Ia mengisahkan betapa cemasnya saat hujan turun, terutama di malam hari. 

“Kasihan melihat istri dan anak-anak. Kalau hujan deras di malam hari, saya sering terjaga semalaman karena takut rumah ambruk. Kalau siang hujannya deras, kami terpaksa menumpang di rumah tetangga karena khawatir terjadi hal yang tidak diinginkan,” tambahnya.

Warlih hanya bekerja serabutan dengan penghasilan yang tidak menentu. Kondisi ekonomi inilah yang membuatnya kesulitan untuk memperbaiki rumah.

 “Mudah-mudahan ada yang bisa membantu,” harapnya.

Tetangga sekaligus saudara Warlih, Yati, mengungkapkan keprihatinannya terhadap kondisi rumah Warlih yang sangat memprihatinkan dan rentan roboh. 

“Saya prihatin melihat rumah Pak Warlih. Sudah banyak bagian yang bocor dan doyong. Miris rasanya, takut kalau malam roboh dan menimpa mereka yang sedang tidur,” tutur Yati kepada media, Senin (16/9/2024).

Menurut Yati, rumah Warlih belum mendapatkan bantuan dari pemerintah, salah satunya karena belum memiliki sertifikat atas nama sendiri.

 “Katanya, sertifikat masih atas nama orangtuanya, jadi nggak bisa dibangun. Sedangkan untuk mengurus ganti nama sertifikat, Pak Warlih nggak mampu, karena pekerjaan dia cuma serabutan. Kadang sedih melihatnya,” ujarnya dengan nada sedih.

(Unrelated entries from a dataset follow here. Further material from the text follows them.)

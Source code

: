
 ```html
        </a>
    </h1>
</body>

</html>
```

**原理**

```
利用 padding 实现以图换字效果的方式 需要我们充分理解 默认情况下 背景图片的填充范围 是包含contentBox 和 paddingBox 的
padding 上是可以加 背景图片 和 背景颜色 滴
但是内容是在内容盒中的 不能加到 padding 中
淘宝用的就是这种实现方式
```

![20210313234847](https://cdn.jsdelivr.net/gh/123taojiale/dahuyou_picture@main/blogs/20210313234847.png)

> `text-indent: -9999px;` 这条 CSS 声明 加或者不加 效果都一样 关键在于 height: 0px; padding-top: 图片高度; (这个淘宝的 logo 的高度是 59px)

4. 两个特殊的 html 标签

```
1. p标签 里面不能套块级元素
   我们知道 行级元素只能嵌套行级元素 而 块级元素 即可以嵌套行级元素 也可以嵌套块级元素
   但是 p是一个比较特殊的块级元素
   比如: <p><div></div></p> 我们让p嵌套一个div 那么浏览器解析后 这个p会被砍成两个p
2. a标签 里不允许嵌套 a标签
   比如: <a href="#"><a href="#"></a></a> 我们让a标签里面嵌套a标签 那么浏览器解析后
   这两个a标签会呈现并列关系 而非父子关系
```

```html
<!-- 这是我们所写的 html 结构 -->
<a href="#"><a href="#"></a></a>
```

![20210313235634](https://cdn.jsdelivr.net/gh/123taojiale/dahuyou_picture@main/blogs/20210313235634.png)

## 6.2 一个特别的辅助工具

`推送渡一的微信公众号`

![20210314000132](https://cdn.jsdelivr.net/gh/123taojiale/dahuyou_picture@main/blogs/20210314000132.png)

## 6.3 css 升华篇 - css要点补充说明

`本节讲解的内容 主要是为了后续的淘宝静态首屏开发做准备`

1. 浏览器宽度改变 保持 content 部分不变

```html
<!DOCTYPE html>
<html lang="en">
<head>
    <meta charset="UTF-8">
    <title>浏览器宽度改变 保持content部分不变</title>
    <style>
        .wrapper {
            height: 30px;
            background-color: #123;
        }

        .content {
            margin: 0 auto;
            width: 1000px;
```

“Mudah-mudahan ada pihak yang bisa membantu Pak Warlih dan keluarganya. Kasihan mereka,” pungkas Yati dengan penuh harap. 

Situasi seperti yang dialami Warlih menuntut perhatian lebih dari pemerintah dan pihak terkait, agar warga yang hidup dalam keterbatasan seperti ini bisa mendapatkan bantuan yang layak.